:: Provided data ::
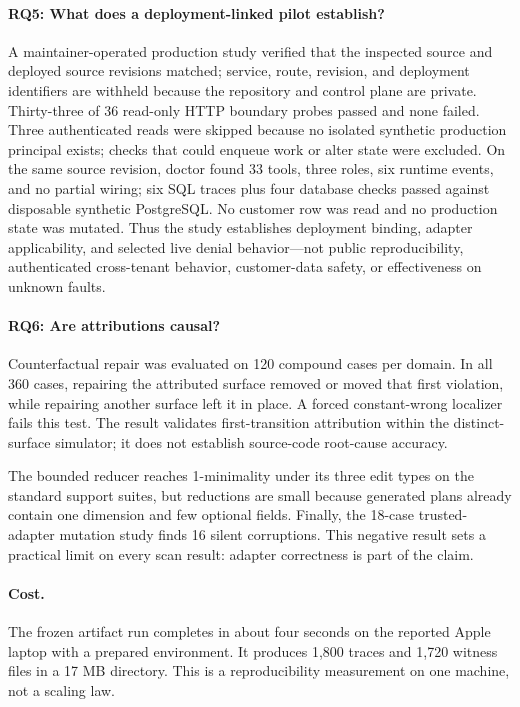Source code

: \paragraph{RQ5: What does a deployment-linked pilot establish?}
A maintainer-operated production study verified that the inspected source and deployed source revisions matched; service, route, revision, and deployment identifiers are withheld because the repository and control plane are private. Thirty-three of 36 read-only HTTP boundary probes passed and none failed. Three authenticated reads were skipped because no isolated synthetic production principal exists; checks that could enqueue work or alter state were excluded. On the same source revision, doctor found 33 tools, three roles, six runtime events, and no partial wiring; six SQL traces plus four database checks passed against disposable synthetic PostgreSQL. No customer row was read and no production state was mutated. Thus the study establishes deployment binding, adapter applicability, and selected live denial behavior---not public reproducibility, authenticated cross-tenant behavior, customer-data safety, or effectiveness on unknown faults.

\paragraph{RQ6: Are attributions causal?}
Counterfactual repair was evaluated on 120 compound cases per domain. In all 360 cases, repairing the attributed surface removed or moved that first violation, while repairing another surface left it in place. A forced constant-wrong localizer fails this test. The result validates first-transition attribution within the distinct-surface simulator; it does not establish source-code root-cause accuracy.

The bounded reducer reaches 1-minimality under its three edit types on the standard support suites, but reductions are small because generated plans already contain one dimension and few optional fields. Finally, the 18-case trusted-adapter mutation study finds 16 silent corruptions. This negative result sets a practical limit on every scan result: adapter correctness is part of the claim.

\paragraph{Cost.}
The frozen artifact run completes in about four seconds on the reported Apple laptop with a prepared environment. It produces 1,800 traces and 1,720 witness files in a 17 MB directory. This is a reproducibility measurement on one machine, not a scaling law.

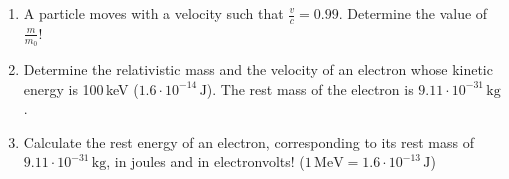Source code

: \documentclass[a4paper,12pt]{letter}
\begin{document}
\begin{enumerate}[label=\Roman*.]
\begin{enumerate}[label=\arabic*.]
\item A particle moves with a velocity such that $ \frac{v}{c} = 0.99 $.  Determine the value of $ \frac{m}{m_0} $!

\item Determine the relativistic mass and the velocity of an electron whose kinetic energy is 100\,keV ($ 1.6 \cdot 10^{-14} \, \text{J} $).  The rest mass of the electron is $ 9.11 \cdot 10^{-31} \, \text{kg} $.

\item Calculate the rest energy of an electron, corresponding to its rest mass of $ 9.11 \cdot 10^{-31} \, \text{kg} $, in joules and in electronvolts!  ($ 1 \, \text{MeV} = 1.6 \cdot 10^{-13} \, \text{J} $)

\end{enumerate}

\end{enumerate}

\bigskip


\vfill
\end{document}
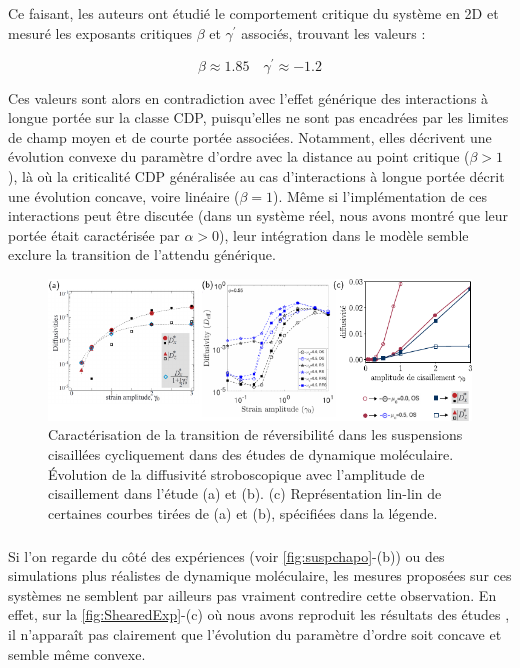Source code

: \subparagraph{}Ce faisant, les auteurs ont étudié le comportement critique du système en 2D et mesuré les exposants critiques $\beta$ et $\gamma^\prime$ associés, trouvant les valeurs :

\begin{equation}
	\beta \approx 1.85 \quad \gamma^\prime \approx -1.2
\end{equation}

\noindent Ces valeurs sont alors en contradiction avec l'effet générique des interactions à longue portée sur la classe CDP, puisqu'elles ne sont pas encadrées par les limites de champ moyen et de courte portée associées. Notamment, elles décrivent une évolution convexe du paramètre d'ordre avec la distance au point critique ($\beta >1$), là où la criticalité CDP généralisée au cas d'interactions à longue portée décrit une évolution concave, voire linéaire ($\beta = 1$). Même si l'implémentation de ces interactions peut être discutée (dans un système réel, nous avons montré que leur portée était caractérisée par $\alpha > 0$), leur intégration dans le modèle semble exclure la transition de l'attendu générique.


\begin{figure}[h]
	\centering
	\includegraphics[width=\textwidth]{Chapitre1/Figures/LongRange/ExpShear.pdf}
	\caption{Caractérisation de la transition de réversibilité dans les suspensions cisaillées cycliquement dans des études de dynamique moléculaire. Évolution de la diffusivité stroboscopique avec l'amplitude de cisaillement dans l'étude \cite{metzger_irreversibility_2010} (a) et \cite{agrawal_dense_2024} (b). (c) Représentation lin-lin de certaines courbes tirées de (a) et (b), spécifiées dans la légende.}
	\label{fig:ShearedExp}
\end{figure}

\subparagraph{}Si l'on regarde du côté des expériences (voir \autoref{fig:suspchapo}-(b)) ou des simulations plus réalistes de dynamique moléculaire, les mesures proposées sur ces systèmes ne semblent par ailleurs pas vraiment contredire cette observation. En effet, sur la \autoref{fig:ShearedExp}-(c) où nous avons reproduit les résultats des études \cite{metzger_irreversibility_2010, agrawal_dense_2024}, il n'apparaît pas clairement que l'évolution du paramètre d'ordre soit concave et semble même convexe. 

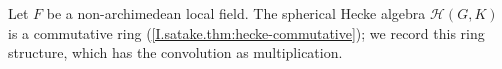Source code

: Let $F$ be a non-archimedean local field. The spherical Hecke algebra $\mathcal H(G,K)$ is a commutative ring (\cref{I.satake.thm:hecke-commutative}); we record this ring structure, which has the convolution as multiplication.
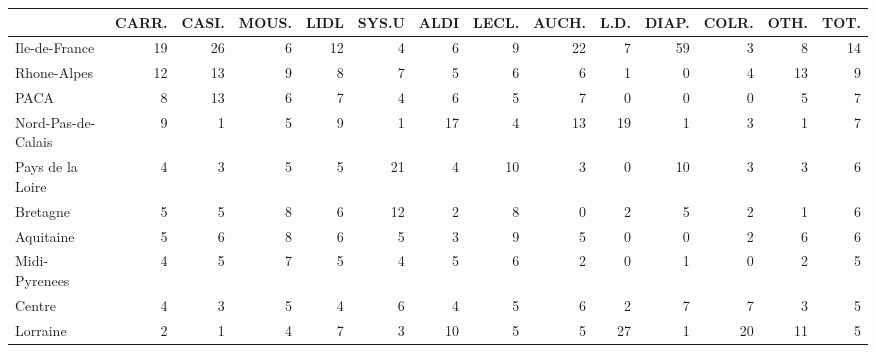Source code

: \documentclass[11pt]{article}
\begin{document}
\begin{table}[H]
\begin{tabular}{lrrrrrrrrrrrrr}
\toprule
\toprule
{} &      CARR. &      CASI. &      MOUS. &       LIDL &      SYS.U &       ALDI &      LECL. &      AUCH. &       L.D. &      DIAP. &      COLR. &       OTH. &       TOT. \\
\midrule
Ile-de-France        &         19 &         26 &          6 &         12 &          4 &          6 &          9 &         22 &          7 &         59 &          3 &          8 &         14 \\
Rhone-Alpes          &         12 &         13 &          9 &          8 &          7 &          5 &          6 &          6 &          1 &          0 &          4 &         13 &          9 \\
PACA                 &          8 &         13 &          6 &          7 &          4 &          6 &          5 &          7 &          0 &          0 &          0 &          5 &          7 \\
Nord-Pas-de-Calais   &          9 &          1 &          5 &          9 &          1 &         17 &          4 &         13 &         19 &          1 &          3 &          1 &          7 \\
Pays de la Loire     &          4 &          3 &          5 &          5 &         21 &          4 &         10 &          3 &          0 &         10 &          3 &          3 &          6 \\
Bretagne             &          5 &          5 &          8 &          6 &         12 &          2 &          8 &          0 &          2 &          5 &          2 &          1 &          6 \\
Aquitaine            &          5 &          6 &          8 &          6 &          5 &          3 &          9 &          5 &          0 &          0 &          2 &          6 &          6 \\
Midi-Pyrenees        &          4 &          5 &          7 &          5 &          4 &          5 &          6 &          2 &          0 &          1 &          0 &          2 &          5 \\
Centre               &          4 &          3 &          5 &          4 &          6 &          4 &          5 &          6 &          2 &          7 &          7 &          3 &          5 \\
Lorraine             &          2 &          1 &          4 &          7 &          3 &         10 &          5 &          5 &         27 &          1 &         20 &         11 &          5 \\

\end{tabular}
\end{table}
\end{document}
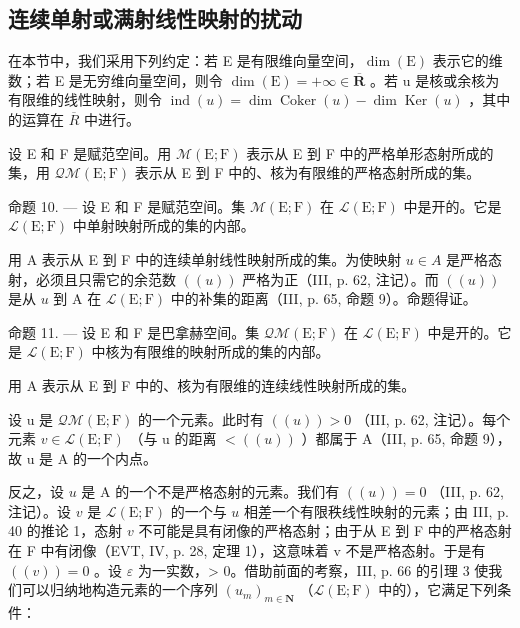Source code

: \subsection{连续单射或满射线性映射的扰动}

在本节中，我们采用下列约定：若 E 是有限维向量空间，\(\dim(\mathrm{E})\) 表示它的维数；若 E 是无穷维向量空间，则令 \(\dim(\mathrm{E}) = +\infty \in \overline{\mathbf{R}}\) 。若 u 是核或余核为有限维的线性映射，则令 \(\operatorname{ind}(u) = \dim \operatorname{Coker}(u) - \dim \operatorname{Ker}(u)\) ，其中的运算在 \(\overline{R}\) 中进行。

设 E 和 F 是赋范空间。用 \(\mathcal{M}(\mathrm{E};\mathrm{F})\) 表示从 E 到 F 中的严格单形态射所成的集，用 \(\mathcal{Q}\mathcal{M}(\mathrm{E};\mathrm{F})\) 表示从 E 到 F 中的、核为有限维的严格态射所成的集。

命题 10. --- 设 E 和 F 是赋范空间。集 \(\mathcal{M}(\mathrm{E};\mathrm{F})\) 在 \(\mathcal{L}(\mathrm{E};\mathrm{F})\) 中是开的。它是 \(\mathcal{L}(\mathrm{E};\mathrm{F})\) 中单射映射所成的集的内部。

用 A 表示从 E 到 F 中的连续单射线性映射所成的集。为使映射 \(u \in A\) 是严格态射，必须且只需它的余范数 \(((u))\) 严格为正（III, p. 62, 注记）。而 \(((u))\) 是从 \(u\) 到 A 在 \(\mathcal{L}(\mathrm{E};\mathrm{F})\) 中的补集的距离（III, p. 65, 命题 9）。命题得证。

命题 11. --- 设 E 和 F 是巴拿赫空间。集 \(\mathcal{Q}\mathcal{M}(\mathrm{E};\mathrm{F})\) 在 \(\mathcal{L}(\mathrm{E};\mathrm{F})\) 中是开的。它是 \(\mathcal{L}(\mathrm{E};\mathrm{F})\) 中核为有限维的映射所成的集的内部。

用 A 表示从 E 到 F 中的、核为有限维的连续线性映射所成的集。

设 u 是 \(\mathcal{Q}\mathcal{M}(\mathrm{E};\mathrm{F})\) 的一个元素。此时有 \(((u)) > 0\) （III, p. 62, 注记）。每个元素 \(v \in \mathcal{L}(\mathrm{E};\mathrm{F})\) （与 u 的距离 \(<((u))\) ）都属于 A（III, p. 65, 命题 9），故 u 是 A 的一个内点。

反之，设 \(u\) 是 A 的一个不是严格态射的元素。我们有 \(((u)) = 0\) （III, p. 62, 注记）。设 \(v\) 是 \(\mathcal{L}(\mathrm{E};\mathrm{F})\) 的一个与 \(u\) 相差一个有限秩线性映射的元素；由 III, p. 40 的推论 1，态射 \(v\) 不可能是具有闭像的严格态射；由于从 E 到 F 中的严格态射在 F 中有闭像（EVT, IV, p. 28, 定理 1），这意味着 v 不是严格态射。于是有 \(((v)) = 0\) 。设 \(\varepsilon\) 为一实数，\textgreater{} 0。借助前面的考察，III, p. 66 的引理 3 使我们可以归纳地构造元素的一个序列 \((u_{m})_{m \in \mathbf{N}}\) （\(\mathcal{L}(\mathrm{E}; \mathrm{F})\) 中的），它满足下列条件：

:: Your assignment ::
For every line above that has "begin" in it, copy the line.

:: Response box ::
\begin{document}
\begin{enumerate}[label=\Roman*.]
\begin{enumerate}[label=\arabic*.]
\begin{equation}
\begin{figure}[h]
\begin{document}
\begin{table}[H]
\begin{tabular}{lrrrrrrrrrrrrr}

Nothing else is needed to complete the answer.